**Requirement**
Would you write out the entries below word for word, omitting the pictures?

**Collected data**
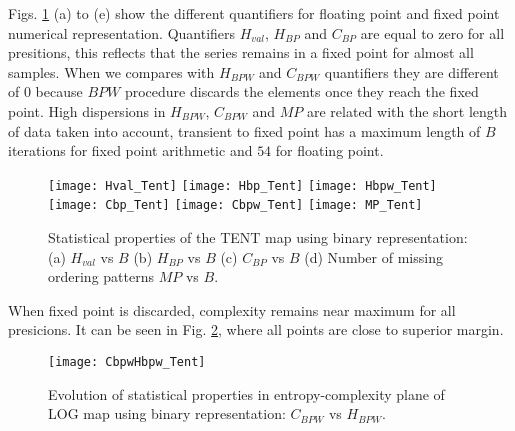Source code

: Figs. \ref{fig:TENT_QuantiB} (a) to (e) show the different quantifiers for floating point and fixed point numerical representation.
Quantifiers $H_{val}$, $H_{BP}$ and $C_{BP}$ are equal to zero for all presitions, this reflects that the series remains in a fixed point for almost all samples. 
When we compares with $H_{BPW}$ and $C_{BPW}$ quantifiers they are different of $0$ because $BPW$ procedure discards the elements once they reach the fixed point.
High dispersions in $H_{BPW}$, $C_{BPW}$ and $MP$ are related with the short length of data taken into account, transient to fixed point has a maximum length of $B$ iterations for fixed point arithmetic and $54$ for floating point.

\begin{figure}
	\texttt{[image: Hval\_Tent]}
	\texttt{[image: Hbp\_Tent]}
	\texttt{[image: Hbpw\_Tent]}
	\texttt{[image: Cbp\_Tent]}
	\texttt{[image: Cbpw\_Tent]}
	\texttt{[image: MP\_Tent]}
	\caption{Statistical properties of the TENT map using binary representation: (a) $H_{val}$ vs $B$ (b) $H_{BP}$ vs $B$ (c) $C_{BP}$ vs $B$ (d) Number of missing ordering patterns $MP$ vs $B$.}
	\label{fig:TENT_QuantiB}
\end{figure}

When fixed point is discarded, complexity remains near maximum for all presicions.
It can be seen in Fig. \ref{fig:TENT_HC}, where all points are close to superior margin.

\begin{figure}
	\texttt{[image: CbpwHbpw\_Tent]}
	\caption{Evolution of statistical properties in entropy-complexity plane of LOG map using binary representation: $C_{BPW}$ vs $H_{BPW}$.}
	\label{fig:TENT_HC}
\end{figure}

**Answer to this problem**
Source code

: Figs. \ref{fig:TENT_QuantiB} (a) to (e) show the different quantifiers for floating point and fixed point numerical representation.
Quantifiers $H_{val}$, $H_{BP}$ and $C_{BP}$ are equal to zero for all presitions, this reflects that the series remains in a fixed point for almost all samples. 
When we compares with $H_{BPW}$ and $C_{BPW}$ quantifiers they are different of $0$ because $BPW$ procedure discards the elements once they reach the fixed point.
High dispersions in $H_{BPW}$, $C_{BPW}$ and $MP$ are related with the short length of data taken into account, transient to fixed point has a maximum length of $B$ iterations for fixed point arithmetic and $54$ for floating point.

\begin{figure}
	\texttt{[image: Hval\_Tent]}
	\texttt{[image: Hbp\_Tent]}
	\texttt{[image: Hbpw\_Tent]}
	\texttt{[image: Cbp\_Tent]}
	\texttt{[image: Cbpw\_Tent]}
	\texttt{[image: MP\_Tent]}
	\caption{Statistical properties of the TENT map using binary representation: (a) $H_{val}$ vs $B$ (b) $H_{BP}$ vs $B$ (c) $C_{BP}$ vs $B$ (d) Number of missing ordering patterns $MP$ vs $B$.}
	\label{fig:TENT_QuantiB}
\end{figure}

When fixed point is discarded, complexity remains near maximum for all presicions.
It can be seen in Fig. \ref{fig:TENT_HC}, where all points are close to superior margin.

\begin{figure}
	\texttt{[image: CbpwHbpw\_Tent]}
	\caption{Evolution of statistical properties in entropy-complexity plane of LOG map using binary representation: $C_{BPW}$ vs $H_{BPW}$.}
	\label{fig:TENT_HC}
\end{figure}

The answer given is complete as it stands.